**WHAT YOU NEED TO DO**: The answer should hold every line of the listing, unchanged and free of images.

════════════════════

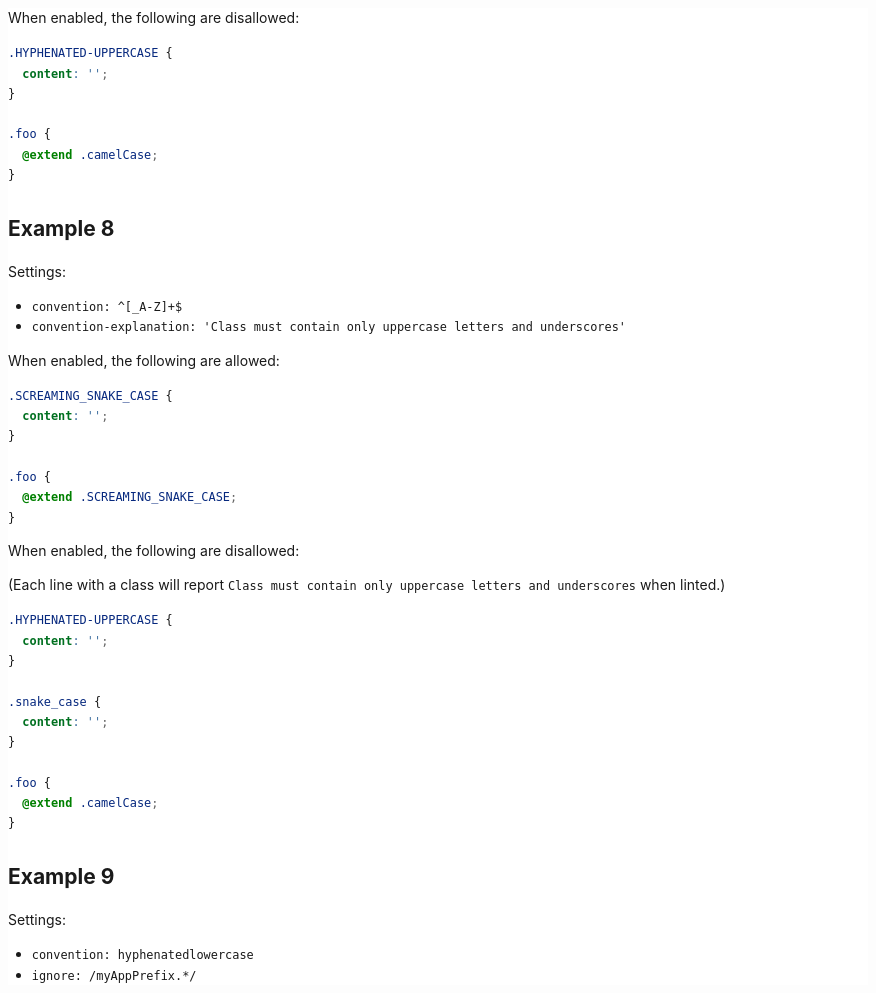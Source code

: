 When enabled, the following are disallowed:

```scss
.HYPHENATED-UPPERCASE {
  content: '';
}

.foo {
  @extend .camelCase;
}
```

## Example 8

Settings:
- `convention: ^[_A-Z]+$`
- `convention-explanation: 'Class must contain only uppercase letters and underscores'`

When enabled, the following are allowed:

```scss
.SCREAMING_SNAKE_CASE {
  content: '';
}

.foo {
  @extend .SCREAMING_SNAKE_CASE;
}
```

When enabled, the following are disallowed:

(Each line with a class will report `Class must contain only uppercase letters and underscores` when linted.)

```scss
.HYPHENATED-UPPERCASE {
  content: '';
}

.snake_case {
  content: '';
}

.foo {
  @extend .camelCase;
}
```


## Example 9

Settings:
- `convention: hyphenatedlowercase`
- `ignore: /myAppPrefix.*/`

════════════════════

**YOUR SOLUTION**:
Source code

: When enabled, the following are disallowed:

```scss
.HYPHENATED-UPPERCASE {
  content: '';
}

.foo {
  @extend .camelCase;
}
```

## Example 8

Settings:
- `convention: ^[_A-Z]+$`
- `convention-explanation: 'Class must contain only uppercase letters and underscores'`

When enabled, the following are allowed:

```scss
.SCREAMING_SNAKE_CASE {
  content: '';
}

.foo {
  @extend .SCREAMING_SNAKE_CASE;
}
```

When enabled, the following are disallowed:

(Each line with a class will report `Class must contain only uppercase letters and underscores` when linted.)

```scss
.HYPHENATED-UPPERCASE {
  content: '';
}

.snake_case {
  content: '';
}

.foo {
  @extend .camelCase;
}
```


## Example 9

Settings:
- `convention: hyphenatedlowercase`
- `ignore: /myAppPrefix.*/`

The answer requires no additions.